La pura santa semplicità
confonde ogni sapienza di questo mondo
e la sapienza della carne.
La santa povertà
confonde la cupidigia, I’avarizia
e le preoccupazioni del secolo presente.
La santa umiltà
confonde la superbia
e tutti gli uomini che sono nel mondo
e similmente tutte le cose che sono nel mondo.
La santa carità
confonde tutte le diaboliche e carnali tentazioni
e tutti i timori carnali.
La santa obbedienza
confonde tutte le volontà corporali e carnali
e ogni volontà propria,
e tiene il suo corpo mortificato per l’obbedienza
allo spirito e per l’obbedienza al proprio fratello;
e allora l’uomo è suddito e sottomesso
a tutti gli uomini che sono nel mondo,
e non soltanto ai soli uomini,
ma anche a tutte le bestie e alle fiere,
così che possano fare di lui quello che vogliono
per quanto sarà loro concesso dall’alto del Signore.

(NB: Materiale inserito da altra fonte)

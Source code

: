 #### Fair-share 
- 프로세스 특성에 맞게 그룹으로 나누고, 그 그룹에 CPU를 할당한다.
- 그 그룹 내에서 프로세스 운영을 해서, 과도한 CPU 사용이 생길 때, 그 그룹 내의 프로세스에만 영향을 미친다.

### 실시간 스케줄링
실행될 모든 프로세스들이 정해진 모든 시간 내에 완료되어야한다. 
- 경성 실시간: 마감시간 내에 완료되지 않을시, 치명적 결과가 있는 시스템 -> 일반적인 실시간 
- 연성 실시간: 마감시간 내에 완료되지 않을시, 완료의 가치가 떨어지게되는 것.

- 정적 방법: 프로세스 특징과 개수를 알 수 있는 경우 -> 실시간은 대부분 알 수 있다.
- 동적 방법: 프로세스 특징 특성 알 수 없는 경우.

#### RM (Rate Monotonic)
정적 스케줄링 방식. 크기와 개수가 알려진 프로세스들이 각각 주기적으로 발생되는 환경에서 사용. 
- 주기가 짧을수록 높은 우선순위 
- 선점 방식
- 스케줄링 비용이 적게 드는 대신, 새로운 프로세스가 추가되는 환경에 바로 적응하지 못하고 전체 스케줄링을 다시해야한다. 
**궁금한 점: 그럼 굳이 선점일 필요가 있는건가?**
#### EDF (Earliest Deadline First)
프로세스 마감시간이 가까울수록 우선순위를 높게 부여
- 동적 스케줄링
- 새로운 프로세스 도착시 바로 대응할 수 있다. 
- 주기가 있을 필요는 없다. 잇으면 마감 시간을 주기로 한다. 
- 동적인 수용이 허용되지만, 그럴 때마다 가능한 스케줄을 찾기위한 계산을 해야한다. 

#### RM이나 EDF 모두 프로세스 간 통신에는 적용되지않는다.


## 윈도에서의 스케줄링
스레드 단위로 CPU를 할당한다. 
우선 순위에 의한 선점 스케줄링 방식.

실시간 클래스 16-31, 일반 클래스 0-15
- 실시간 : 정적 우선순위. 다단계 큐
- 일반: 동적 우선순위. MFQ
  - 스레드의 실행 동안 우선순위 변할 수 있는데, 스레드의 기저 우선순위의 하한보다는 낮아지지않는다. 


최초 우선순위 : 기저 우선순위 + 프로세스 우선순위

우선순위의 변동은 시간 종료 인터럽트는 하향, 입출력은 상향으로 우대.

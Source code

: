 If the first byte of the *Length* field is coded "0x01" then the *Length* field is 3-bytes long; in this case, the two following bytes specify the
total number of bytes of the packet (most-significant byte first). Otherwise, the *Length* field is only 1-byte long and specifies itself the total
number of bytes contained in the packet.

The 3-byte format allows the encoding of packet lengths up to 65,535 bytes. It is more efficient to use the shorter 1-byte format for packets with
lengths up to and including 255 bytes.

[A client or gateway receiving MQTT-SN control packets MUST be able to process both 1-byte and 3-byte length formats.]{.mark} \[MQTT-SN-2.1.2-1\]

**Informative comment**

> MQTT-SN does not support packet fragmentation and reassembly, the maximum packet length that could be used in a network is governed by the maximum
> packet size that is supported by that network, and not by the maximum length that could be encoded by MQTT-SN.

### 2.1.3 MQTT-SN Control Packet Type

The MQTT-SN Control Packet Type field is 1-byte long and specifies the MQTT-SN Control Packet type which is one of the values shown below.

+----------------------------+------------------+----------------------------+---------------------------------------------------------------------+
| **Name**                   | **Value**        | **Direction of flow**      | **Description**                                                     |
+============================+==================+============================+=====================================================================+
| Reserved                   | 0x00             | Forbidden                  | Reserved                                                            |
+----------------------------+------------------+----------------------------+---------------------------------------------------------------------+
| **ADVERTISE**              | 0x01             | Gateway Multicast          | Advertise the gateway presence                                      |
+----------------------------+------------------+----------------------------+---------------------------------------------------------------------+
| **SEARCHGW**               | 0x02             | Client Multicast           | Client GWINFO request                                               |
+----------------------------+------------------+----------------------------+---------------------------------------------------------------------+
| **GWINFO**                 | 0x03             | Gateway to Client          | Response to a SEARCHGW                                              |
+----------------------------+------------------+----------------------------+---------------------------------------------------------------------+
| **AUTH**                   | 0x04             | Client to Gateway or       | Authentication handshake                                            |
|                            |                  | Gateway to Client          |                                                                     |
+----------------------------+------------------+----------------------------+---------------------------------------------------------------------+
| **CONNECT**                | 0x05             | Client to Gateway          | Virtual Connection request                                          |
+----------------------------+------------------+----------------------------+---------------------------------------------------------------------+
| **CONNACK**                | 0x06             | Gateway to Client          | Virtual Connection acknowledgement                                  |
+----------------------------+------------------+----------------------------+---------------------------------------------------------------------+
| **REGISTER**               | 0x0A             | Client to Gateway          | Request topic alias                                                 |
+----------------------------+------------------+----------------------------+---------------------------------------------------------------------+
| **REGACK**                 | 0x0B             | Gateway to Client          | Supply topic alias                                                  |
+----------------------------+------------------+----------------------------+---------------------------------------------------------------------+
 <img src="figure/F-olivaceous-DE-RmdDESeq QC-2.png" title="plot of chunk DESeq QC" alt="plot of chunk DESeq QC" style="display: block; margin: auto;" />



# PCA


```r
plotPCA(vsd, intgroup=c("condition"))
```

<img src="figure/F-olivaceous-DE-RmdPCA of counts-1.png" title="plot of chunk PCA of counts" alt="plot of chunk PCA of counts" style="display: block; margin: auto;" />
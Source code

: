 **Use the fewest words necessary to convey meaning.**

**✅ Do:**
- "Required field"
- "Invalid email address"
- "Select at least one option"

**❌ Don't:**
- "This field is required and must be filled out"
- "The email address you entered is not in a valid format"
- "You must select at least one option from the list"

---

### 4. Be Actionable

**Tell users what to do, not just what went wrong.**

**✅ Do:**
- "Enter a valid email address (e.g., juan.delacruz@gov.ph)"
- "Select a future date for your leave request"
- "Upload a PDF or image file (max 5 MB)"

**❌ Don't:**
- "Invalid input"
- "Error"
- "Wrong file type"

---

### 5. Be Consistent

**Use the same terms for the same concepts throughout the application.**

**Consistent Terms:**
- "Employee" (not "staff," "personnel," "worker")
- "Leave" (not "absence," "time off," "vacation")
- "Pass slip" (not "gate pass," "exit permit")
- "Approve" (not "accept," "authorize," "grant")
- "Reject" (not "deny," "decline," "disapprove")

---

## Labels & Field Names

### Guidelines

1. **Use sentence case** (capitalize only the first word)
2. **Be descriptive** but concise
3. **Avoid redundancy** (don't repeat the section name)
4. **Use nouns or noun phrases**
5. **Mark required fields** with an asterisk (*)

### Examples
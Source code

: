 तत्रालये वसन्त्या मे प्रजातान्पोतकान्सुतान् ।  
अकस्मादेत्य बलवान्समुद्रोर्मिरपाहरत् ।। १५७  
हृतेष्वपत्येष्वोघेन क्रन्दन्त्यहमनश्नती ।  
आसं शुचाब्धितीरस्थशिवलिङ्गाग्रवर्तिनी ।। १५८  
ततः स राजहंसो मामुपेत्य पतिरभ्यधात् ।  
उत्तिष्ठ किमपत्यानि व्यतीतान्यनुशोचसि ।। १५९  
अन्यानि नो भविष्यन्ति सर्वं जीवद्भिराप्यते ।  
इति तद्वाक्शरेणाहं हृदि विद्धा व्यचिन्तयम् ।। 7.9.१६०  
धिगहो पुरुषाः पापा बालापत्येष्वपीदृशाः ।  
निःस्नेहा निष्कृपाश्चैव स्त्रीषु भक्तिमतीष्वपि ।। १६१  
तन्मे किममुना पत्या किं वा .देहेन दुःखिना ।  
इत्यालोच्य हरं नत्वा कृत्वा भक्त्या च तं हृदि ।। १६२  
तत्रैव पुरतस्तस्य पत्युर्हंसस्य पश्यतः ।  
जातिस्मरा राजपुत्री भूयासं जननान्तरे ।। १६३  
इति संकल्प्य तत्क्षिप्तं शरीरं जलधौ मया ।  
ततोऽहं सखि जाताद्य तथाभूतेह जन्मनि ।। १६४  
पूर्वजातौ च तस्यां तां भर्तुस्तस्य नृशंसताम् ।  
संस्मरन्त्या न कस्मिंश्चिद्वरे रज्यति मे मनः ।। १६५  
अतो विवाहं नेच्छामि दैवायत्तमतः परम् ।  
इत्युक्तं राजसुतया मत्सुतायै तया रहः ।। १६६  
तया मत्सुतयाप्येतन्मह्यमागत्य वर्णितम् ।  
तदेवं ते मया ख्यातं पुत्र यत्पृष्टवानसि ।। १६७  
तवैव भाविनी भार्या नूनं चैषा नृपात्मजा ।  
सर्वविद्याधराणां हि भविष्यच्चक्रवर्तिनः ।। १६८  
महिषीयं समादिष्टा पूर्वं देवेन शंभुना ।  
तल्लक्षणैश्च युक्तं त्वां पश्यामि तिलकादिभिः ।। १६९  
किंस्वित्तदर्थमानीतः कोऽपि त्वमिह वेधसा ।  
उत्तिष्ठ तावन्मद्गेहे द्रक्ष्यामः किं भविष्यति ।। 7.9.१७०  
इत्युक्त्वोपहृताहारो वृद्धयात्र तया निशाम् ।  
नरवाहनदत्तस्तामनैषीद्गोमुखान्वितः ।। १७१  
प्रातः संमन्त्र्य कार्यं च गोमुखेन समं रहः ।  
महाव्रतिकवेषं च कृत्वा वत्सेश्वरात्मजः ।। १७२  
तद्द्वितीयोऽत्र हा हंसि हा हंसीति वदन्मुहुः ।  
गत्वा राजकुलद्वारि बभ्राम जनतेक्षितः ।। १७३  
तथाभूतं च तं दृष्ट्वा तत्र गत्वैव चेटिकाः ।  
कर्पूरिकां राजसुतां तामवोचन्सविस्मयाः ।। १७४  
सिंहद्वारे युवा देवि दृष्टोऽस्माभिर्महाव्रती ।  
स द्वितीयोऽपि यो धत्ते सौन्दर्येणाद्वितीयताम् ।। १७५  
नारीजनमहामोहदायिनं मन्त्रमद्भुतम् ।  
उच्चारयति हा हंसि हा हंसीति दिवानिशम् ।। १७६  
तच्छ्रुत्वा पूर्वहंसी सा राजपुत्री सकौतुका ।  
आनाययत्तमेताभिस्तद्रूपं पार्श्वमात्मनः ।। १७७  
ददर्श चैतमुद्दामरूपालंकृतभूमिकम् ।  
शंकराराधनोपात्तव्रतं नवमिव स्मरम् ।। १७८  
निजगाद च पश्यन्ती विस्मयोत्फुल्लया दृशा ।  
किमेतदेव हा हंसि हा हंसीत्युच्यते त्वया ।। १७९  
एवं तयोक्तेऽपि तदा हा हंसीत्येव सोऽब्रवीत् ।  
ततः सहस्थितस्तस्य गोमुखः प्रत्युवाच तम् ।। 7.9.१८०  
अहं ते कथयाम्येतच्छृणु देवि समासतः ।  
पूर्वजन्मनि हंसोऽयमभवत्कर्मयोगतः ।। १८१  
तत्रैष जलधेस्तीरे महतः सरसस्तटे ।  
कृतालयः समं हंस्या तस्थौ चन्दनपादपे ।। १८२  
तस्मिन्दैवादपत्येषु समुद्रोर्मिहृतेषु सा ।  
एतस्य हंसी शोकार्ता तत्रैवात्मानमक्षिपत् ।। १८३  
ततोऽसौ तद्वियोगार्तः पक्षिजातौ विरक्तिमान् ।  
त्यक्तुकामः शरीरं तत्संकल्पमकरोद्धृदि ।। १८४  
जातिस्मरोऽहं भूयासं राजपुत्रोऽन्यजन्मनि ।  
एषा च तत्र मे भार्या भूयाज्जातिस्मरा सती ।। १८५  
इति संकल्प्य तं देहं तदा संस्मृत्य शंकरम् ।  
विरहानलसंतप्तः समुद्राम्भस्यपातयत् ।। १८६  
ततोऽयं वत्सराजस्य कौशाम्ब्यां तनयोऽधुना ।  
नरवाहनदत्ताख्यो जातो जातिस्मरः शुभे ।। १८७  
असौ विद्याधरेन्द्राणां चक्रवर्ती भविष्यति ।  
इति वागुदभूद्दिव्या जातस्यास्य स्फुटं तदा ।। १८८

Questa è l’icona di Gesù. Nel brano 775 delle Fonti Francescane, Tommaso da Celano afferma che il saluto alle virtù fu scritto proprio da San Francesco. La prima considerazione è che le virtù hanno origine da Dio. Le virtù, dunque, sono sempre un dono, anche quando sono acquisite. Le virtù possono fruttare solo con la morte, conversione, di se stessi. Dio mette nel mio cuore il seme affinché io sia caritatevole… io devo mettere l’impegno a morire a me stesso. Francesco ci esorta ad avere cura almeno di una virtù. Sarebbe utile individuare un nostro vizio e pensare alla virtù che ad esso si contrappone, esercitandomi su di essa.
Dobbiamo lottare contro le nostre fragilità che ci rendono esposti al pericolo, per fare questo abbiamo bisogno del dono della Grazia. Dal peccato originale non potremmo mai rialzarci se non ci aggrappassimo a Gesù, attraverso il Battesimo. La Grazia è necessaria all’uomo per diventare perfetto.
Esiste una sinergia tra le virtù. Se hai una virtù le possiedi tutte. Questo perché la virtù ha una sola origine: lo Spirito Santo che si manifesta in modi diversi. L’esercizio della virtù confonde i vizi. Il vizio stesso è confuso davanti all’esercizio delle virtù. L’impegno nelle virtù diventa lo stimolo alla conversione. Voglio conformarmi a Cristo e lo posso fare solo vivendo le sue virtù, morendo a me stesso, ai miei vizi.
Le sei virtù si equilibrano tra loro, perciò se non le hai tutte è come se non ne avessi nessuna. Francesco propone l’esercizio delle virtù come un cammino, per cui la pienezza delle virtù può dipendere da tanti fattori che possono variare da persona a persona.
La virtù per eccellenza è Gesù, LUI è la fotografia delle virtù.
San Paolo quando parla dei frutti dello Spirito Santo, parla delle virtù, per questo la virtù è un dono che va chiesto al Signore, tutti però possono avere il Dono dello Spirito, anche un ateo. Si chiude alla virtù l’uomo che non vuole la Grazia e nemmeno l’illuminazione dello Spirito. La virtù è per tutti anche per chi non crede; il fedele a Dio è colui che segue questa spinta, anche se non crede.